Task to carry out.
Within the records, find every line that includes the word "players" and copy it.

Given entries.
....................
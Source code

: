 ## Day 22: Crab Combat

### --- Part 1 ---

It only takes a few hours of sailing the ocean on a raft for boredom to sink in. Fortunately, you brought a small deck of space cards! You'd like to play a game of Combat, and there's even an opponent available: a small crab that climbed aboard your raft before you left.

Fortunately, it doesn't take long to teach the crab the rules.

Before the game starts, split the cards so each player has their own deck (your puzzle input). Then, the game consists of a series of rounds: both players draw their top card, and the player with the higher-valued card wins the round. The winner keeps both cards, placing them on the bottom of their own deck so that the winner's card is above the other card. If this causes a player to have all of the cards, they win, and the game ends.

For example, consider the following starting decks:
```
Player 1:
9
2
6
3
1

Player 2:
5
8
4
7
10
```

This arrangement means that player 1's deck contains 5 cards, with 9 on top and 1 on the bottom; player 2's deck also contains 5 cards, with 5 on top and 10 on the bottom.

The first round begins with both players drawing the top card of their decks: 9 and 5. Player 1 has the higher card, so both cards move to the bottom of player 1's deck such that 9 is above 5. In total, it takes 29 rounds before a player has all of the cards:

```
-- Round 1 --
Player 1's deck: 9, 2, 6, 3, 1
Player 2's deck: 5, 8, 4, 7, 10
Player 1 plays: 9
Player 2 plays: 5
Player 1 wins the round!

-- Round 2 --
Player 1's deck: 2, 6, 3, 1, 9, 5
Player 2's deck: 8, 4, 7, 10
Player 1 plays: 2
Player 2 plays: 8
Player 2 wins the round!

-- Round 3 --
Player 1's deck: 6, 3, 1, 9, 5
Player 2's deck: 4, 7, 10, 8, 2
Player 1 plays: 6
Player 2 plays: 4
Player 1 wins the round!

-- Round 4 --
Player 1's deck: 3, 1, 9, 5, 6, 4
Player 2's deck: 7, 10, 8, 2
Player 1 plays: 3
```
....................
Exercise answer.
Before the game starts, split the cards so each player has their own deck (your puzzle input). Then, the game consists of a series of rounds: both players draw their top card, and the player with the higher-valued card wins the round. The winner keeps both cards, placing them on the bottom of their own deck so that the winner's card is above the other card. If this causes a player to have all of the cards, they win, and the game ends.
The first round begins with both players drawing the top card of their decks: 9 and 5. Player 1 has the higher card, so both cards move to the bottom of player 1's deck such that 9 is above 5. In total, it takes 29 rounds before a player has all of the cards:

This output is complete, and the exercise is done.